== DATASET EXTRACT ==
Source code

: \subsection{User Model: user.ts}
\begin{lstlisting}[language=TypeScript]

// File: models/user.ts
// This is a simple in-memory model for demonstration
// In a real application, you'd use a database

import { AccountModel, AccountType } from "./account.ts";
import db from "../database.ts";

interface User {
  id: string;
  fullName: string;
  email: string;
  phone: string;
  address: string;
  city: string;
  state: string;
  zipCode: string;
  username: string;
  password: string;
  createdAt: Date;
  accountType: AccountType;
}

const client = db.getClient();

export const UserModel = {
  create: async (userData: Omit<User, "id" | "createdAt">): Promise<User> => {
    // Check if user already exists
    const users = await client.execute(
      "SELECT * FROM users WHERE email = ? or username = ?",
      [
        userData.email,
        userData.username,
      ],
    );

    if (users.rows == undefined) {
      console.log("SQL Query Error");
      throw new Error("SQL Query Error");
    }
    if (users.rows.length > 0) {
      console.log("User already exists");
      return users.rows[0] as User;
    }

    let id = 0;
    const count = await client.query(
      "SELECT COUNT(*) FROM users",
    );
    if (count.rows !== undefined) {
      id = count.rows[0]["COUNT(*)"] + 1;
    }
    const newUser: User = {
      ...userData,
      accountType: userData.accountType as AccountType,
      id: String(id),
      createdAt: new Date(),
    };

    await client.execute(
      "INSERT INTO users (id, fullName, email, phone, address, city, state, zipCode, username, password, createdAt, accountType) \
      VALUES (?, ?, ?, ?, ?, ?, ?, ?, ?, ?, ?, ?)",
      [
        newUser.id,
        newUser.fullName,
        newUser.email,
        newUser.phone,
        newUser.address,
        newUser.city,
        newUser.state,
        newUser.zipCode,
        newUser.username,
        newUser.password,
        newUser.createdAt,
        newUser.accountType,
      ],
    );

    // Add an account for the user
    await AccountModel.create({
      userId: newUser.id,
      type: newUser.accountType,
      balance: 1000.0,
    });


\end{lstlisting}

== EXERCISE INSTRUCTIONS ==
Above are the records; set each one down word for word.

== WORKED SOLUTION ==
Source code

: \subsection{User Model: user.ts}
\begin{lstlisting}[language=TypeScript]

// File: models/user.ts
// This is a simple in-memory model for demonstration
// In a real application, you'd use a database

import { AccountModel, AccountType } from "./account.ts";
import db from "../database.ts";

interface User {
  id: string;
  fullName: string;
  email: string;
  phone: string;
  address: string;
  city: string;
  state: string;
  zipCode: string;
  username: string;
  password: string;
  createdAt: Date;
  accountType: AccountType;
}

const client = db.getClient();

export const UserModel = {
  create: async (userData: Omit<User, "id" | "createdAt">): Promise<User> => {
    // Check if user already exists
    const users = await client.execute(
      "SELECT * FROM users WHERE email = ? or username = ?",
      [
        userData.email,
        userData.username,
      ],
    );

    if (users.rows == undefined) {
      console.log("SQL Query Error");
      throw new Error("SQL Query Error");
    }
    if (users.rows.length > 0) {
      console.log("User already exists");
      return users.rows[0] as User;
    }

    let id = 0;
    const count = await client.query(
      "SELECT COUNT(*) FROM users",
    );
    if (count.rows !== undefined) {
      id = count.rows[0]["COUNT(*)"] + 1;
    }
    const newUser: User = {
      ...userData,
      accountType: userData.accountType as AccountType,
      id: String(id),
      createdAt: new Date(),
    };

    await client.execute(
      "INSERT INTO users (id, fullName, email, phone, address, city, state, zipCode, username, password, createdAt, accountType) \
      VALUES (?, ?, ?, ?, ?, ?, ?, ?, ?, ?, ?, ?)",
      [
        newUser.id,
        newUser.fullName,
        newUser.email,
        newUser.phone,
        newUser.address,
        newUser.city,
        newUser.state,
        newUser.zipCode,
        newUser.username,
        newUser.password,
        newUser.createdAt,
        newUser.accountType,
      ],
    );

    // Add an account for the user
    await AccountModel.create({
      userId: newUser.id,
      type: newUser.accountType,
      balance: 1000.0,
    });


\end{lstlisting}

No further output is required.